The minesweeper closed with the sinking ship and spotted the U-boat 350 yd away. Grandmère attempted to ram U-69, but the submarine dived beneath the site of the sinking, expecting the minesweeper to not drop depth charges among the survivors. The minesweeper continued hunting the German submarine for two hours before returning to the site of the sinking and picking up survivors. 101 passengers and crew of the ferry were recovered.

The minesweeper then transferred to Halifax Force as a convoy escort and the Halifax Local Defence Force as a patrol vessel. In July 1943, Grandmère underwent a refit at Louisburg, Nova Scotia that took seven weeks to complete. In September 1944, a second refit was performed in Sydney and completed in Halifax.

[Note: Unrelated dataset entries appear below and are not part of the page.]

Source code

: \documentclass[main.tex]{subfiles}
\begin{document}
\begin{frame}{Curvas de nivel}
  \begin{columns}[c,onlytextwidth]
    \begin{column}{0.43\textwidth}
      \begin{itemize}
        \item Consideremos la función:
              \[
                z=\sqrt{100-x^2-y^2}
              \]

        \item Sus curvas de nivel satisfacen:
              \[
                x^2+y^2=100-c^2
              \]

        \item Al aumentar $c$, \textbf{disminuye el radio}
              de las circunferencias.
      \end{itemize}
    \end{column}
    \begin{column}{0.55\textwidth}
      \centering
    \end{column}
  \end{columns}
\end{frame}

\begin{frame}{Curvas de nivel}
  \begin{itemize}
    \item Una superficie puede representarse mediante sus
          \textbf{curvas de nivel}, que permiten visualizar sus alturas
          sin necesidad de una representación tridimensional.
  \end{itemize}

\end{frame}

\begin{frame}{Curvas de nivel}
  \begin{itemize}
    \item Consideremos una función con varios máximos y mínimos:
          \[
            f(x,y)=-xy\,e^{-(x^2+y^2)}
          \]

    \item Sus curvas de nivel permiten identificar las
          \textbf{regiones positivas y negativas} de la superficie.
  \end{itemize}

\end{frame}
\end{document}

The ship was paid off on 23 October 1945 at Sydney and placed in reserve at Shelburne, Nova Scotia.

===Postwar service===
The vessel was sold to private interests in 1947 and converted to a yacht. Renamed Elda and operated by Saguenay Terminals Ltd, the vessel was registered in Montreal. In 1951 Elda was sold to Three Bays Corp Ltd and converted to a cargo ship and renamed Jacks Bay. The ship was registered in Nassau, Bahamas. Ownership was transferred to Victorene Nav Co Ltd in 1959 and again in 1960 to Caribbean-Hamburg Ltd. In 1961 the cargo ship was sold to Proton Corp and renamed Proton. The registry was changed from Nassau to Panama. In 1968 the Jacks Bay was sold to Pinto Island Metal Co and broken up in Mobile, Alabama.